Task goal –
Set down every record below exactly as it appears, but without the pictures.

Recorded data
········

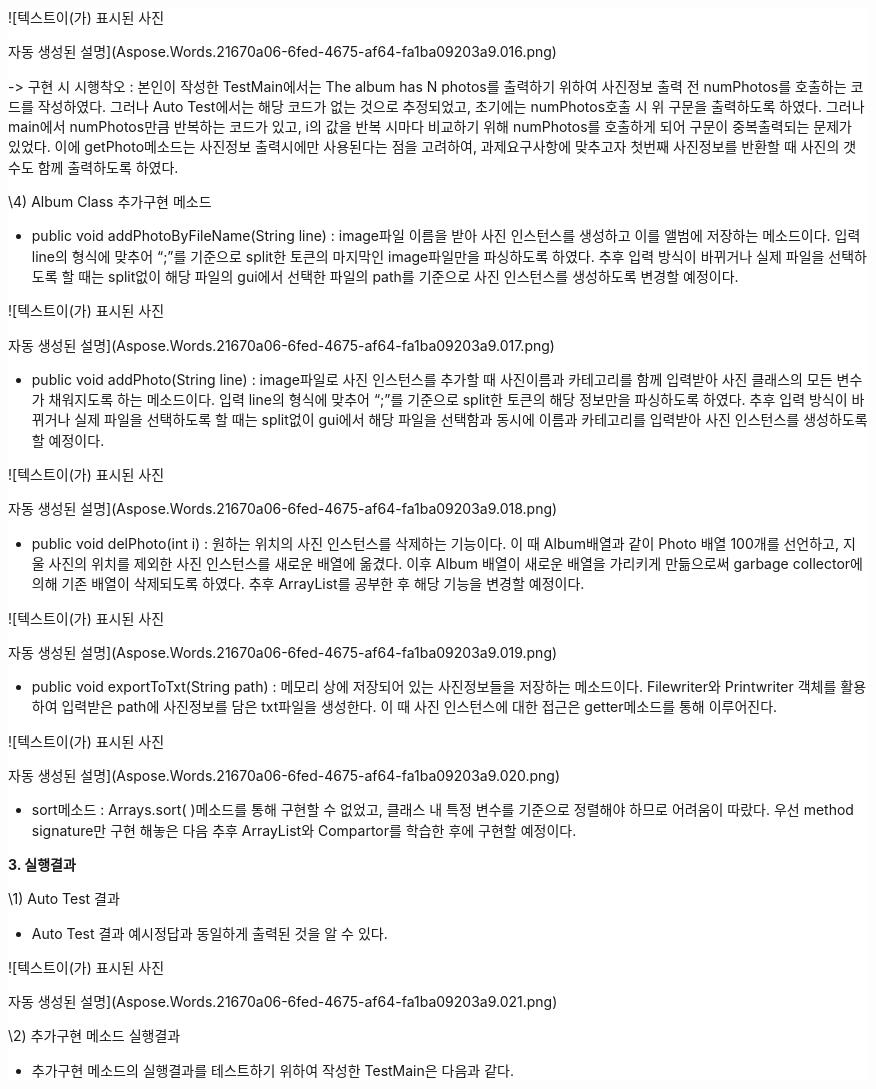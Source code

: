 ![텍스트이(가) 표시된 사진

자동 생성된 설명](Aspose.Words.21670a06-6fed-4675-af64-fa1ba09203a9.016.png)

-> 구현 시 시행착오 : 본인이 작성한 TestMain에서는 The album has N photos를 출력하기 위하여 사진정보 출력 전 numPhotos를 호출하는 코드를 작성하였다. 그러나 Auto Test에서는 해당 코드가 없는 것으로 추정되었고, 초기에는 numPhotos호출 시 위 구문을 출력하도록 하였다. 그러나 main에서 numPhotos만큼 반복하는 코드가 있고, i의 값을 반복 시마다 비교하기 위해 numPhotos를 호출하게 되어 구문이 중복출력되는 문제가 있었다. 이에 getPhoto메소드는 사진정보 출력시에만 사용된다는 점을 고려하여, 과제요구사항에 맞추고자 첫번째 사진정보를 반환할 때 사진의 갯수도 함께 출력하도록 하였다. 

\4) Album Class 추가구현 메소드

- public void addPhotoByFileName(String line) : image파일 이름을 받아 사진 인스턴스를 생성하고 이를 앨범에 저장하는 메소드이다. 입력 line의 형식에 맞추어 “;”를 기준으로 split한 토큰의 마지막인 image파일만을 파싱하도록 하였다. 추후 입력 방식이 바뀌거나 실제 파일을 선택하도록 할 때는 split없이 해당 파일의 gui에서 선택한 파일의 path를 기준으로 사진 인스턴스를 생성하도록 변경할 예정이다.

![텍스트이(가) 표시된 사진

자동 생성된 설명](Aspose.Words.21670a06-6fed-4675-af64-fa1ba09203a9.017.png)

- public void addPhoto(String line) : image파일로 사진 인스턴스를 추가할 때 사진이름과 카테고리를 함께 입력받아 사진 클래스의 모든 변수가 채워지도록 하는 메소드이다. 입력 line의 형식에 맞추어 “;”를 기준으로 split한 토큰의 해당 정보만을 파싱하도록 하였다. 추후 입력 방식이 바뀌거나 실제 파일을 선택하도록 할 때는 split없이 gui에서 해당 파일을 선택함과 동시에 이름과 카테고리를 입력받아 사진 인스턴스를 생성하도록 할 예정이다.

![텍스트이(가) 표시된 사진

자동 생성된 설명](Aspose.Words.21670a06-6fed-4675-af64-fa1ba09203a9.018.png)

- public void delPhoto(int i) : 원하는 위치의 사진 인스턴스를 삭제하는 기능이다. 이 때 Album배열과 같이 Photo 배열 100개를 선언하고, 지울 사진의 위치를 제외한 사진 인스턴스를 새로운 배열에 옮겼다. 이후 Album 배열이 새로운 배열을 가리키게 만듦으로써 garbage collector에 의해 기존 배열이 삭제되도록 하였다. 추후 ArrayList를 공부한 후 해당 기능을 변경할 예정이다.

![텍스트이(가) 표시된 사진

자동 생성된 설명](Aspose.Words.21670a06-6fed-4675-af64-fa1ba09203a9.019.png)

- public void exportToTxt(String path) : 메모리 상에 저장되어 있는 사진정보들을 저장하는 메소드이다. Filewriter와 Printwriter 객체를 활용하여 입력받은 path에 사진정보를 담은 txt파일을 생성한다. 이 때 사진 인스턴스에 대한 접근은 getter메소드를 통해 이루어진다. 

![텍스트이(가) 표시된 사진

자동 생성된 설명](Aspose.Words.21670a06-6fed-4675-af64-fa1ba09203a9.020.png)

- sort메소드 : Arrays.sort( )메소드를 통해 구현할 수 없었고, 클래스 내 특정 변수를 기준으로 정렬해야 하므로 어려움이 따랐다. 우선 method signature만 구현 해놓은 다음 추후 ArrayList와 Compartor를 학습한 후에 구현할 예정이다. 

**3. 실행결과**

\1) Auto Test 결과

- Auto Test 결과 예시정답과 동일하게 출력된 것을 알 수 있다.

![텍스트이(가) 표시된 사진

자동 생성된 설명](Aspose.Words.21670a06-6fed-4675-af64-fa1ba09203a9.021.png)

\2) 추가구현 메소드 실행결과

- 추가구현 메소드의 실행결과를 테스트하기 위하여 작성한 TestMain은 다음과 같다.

········

Exercise result –
Source code

: ![텍스트이(가) 표시된 사진

자동 생성된 설명](Aspose.Words.21670a06-6fed-4675-af64-fa1ba09203a9.016.png)

-> 구현 시 시행착오 : 본인이 작성한 TestMain에서는 The album has N photos를 출력하기 위하여 사진정보 출력 전 numPhotos를 호출하는 코드를 작성하였다. 그러나 Auto Test에서는 해당 코드가 없는 것으로 추정되었고, 초기에는 numPhotos호출 시 위 구문을 출력하도록 하였다. 그러나 main에서 numPhotos만큼 반복하는 코드가 있고, i의 값을 반복 시마다 비교하기 위해 numPhotos를 호출하게 되어 구문이 중복출력되는 문제가 있었다. 이에 getPhoto메소드는 사진정보 출력시에만 사용된다는 점을 고려하여, 과제요구사항에 맞추고자 첫번째 사진정보를 반환할 때 사진의 갯수도 함께 출력하도록 하였다. 

\4) Album Class 추가구현 메소드

- public void addPhotoByFileName(String line) : image파일 이름을 받아 사진 인스턴스를 생성하고 이를 앨범에 저장하는 메소드이다. 입력 line의 형식에 맞추어 “;”를 기준으로 split한 토큰의 마지막인 image파일만을 파싱하도록 하였다. 추후 입력 방식이 바뀌거나 실제 파일을 선택하도록 할 때는 split없이 해당 파일의 gui에서 선택한 파일의 path를 기준으로 사진 인스턴스를 생성하도록 변경할 예정이다.

![텍스트이(가) 표시된 사진

자동 생성된 설명](Aspose.Words.21670a06-6fed-4675-af64-fa1ba09203a9.017.png)

- public void addPhoto(String line) : image파일로 사진 인스턴스를 추가할 때 사진이름과 카테고리를 함께 입력받아 사진 클래스의 모든 변수가 채워지도록 하는 메소드이다. 입력 line의 형식에 맞추어 “;”를 기준으로 split한 토큰의 해당 정보만을 파싱하도록 하였다. 추후 입력 방식이 바뀌거나 실제 파일을 선택하도록 할 때는 split없이 gui에서 해당 파일을 선택함과 동시에 이름과 카테고리를 입력받아 사진 인스턴스를 생성하도록 할 예정이다.

![텍스트이(가) 표시된 사진

자동 생성된 설명](Aspose.Words.21670a06-6fed-4675-af64-fa1ba09203a9.018.png)

- public void delPhoto(int i) : 원하는 위치의 사진 인스턴스를 삭제하는 기능이다. 이 때 Album배열과 같이 Photo 배열 100개를 선언하고, 지울 사진의 위치를 제외한 사진 인스턴스를 새로운 배열에 옮겼다. 이후 Album 배열이 새로운 배열을 가리키게 만듦으로써 garbage collector에 의해 기존 배열이 삭제되도록 하였다. 추후 ArrayList를 공부한 후 해당 기능을 변경할 예정이다.

![텍스트이(가) 표시된 사진

자동 생성된 설명](Aspose.Words.21670a06-6fed-4675-af64-fa1ba09203a9.019.png)

- public void exportToTxt(String path) : 메모리 상에 저장되어 있는 사진정보들을 저장하는 메소드이다. Filewriter와 Printwriter 객체를 활용하여 입력받은 path에 사진정보를 담은 txt파일을 생성한다. 이 때 사진 인스턴스에 대한 접근은 getter메소드를 통해 이루어진다. 

![텍스트이(가) 표시된 사진

자동 생성된 설명](Aspose.Words.21670a06-6fed-4675-af64-fa1ba09203a9.020.png)

- sort메소드 : Arrays.sort( )메소드를 통해 구현할 수 없었고, 클래스 내 특정 변수를 기준으로 정렬해야 하므로 어려움이 따랐다. 우선 method signature만 구현 해놓은 다음 추후 ArrayList와 Compartor를 학습한 후에 구현할 예정이다. 

**3. 실행결과**

\1) Auto Test 결과

- Auto Test 결과 예시정답과 동일하게 출력된 것을 알 수 있다.

![텍스트이(가) 표시된 사진

자동 생성된 설명](Aspose.Words.21670a06-6fed-4675-af64-fa1ba09203a9.021.png)

\2) 추가구현 메소드 실행결과

- 추가구현 메소드의 실행결과를 테스트하기 위하여 작성한 TestMain은 다음과 같다.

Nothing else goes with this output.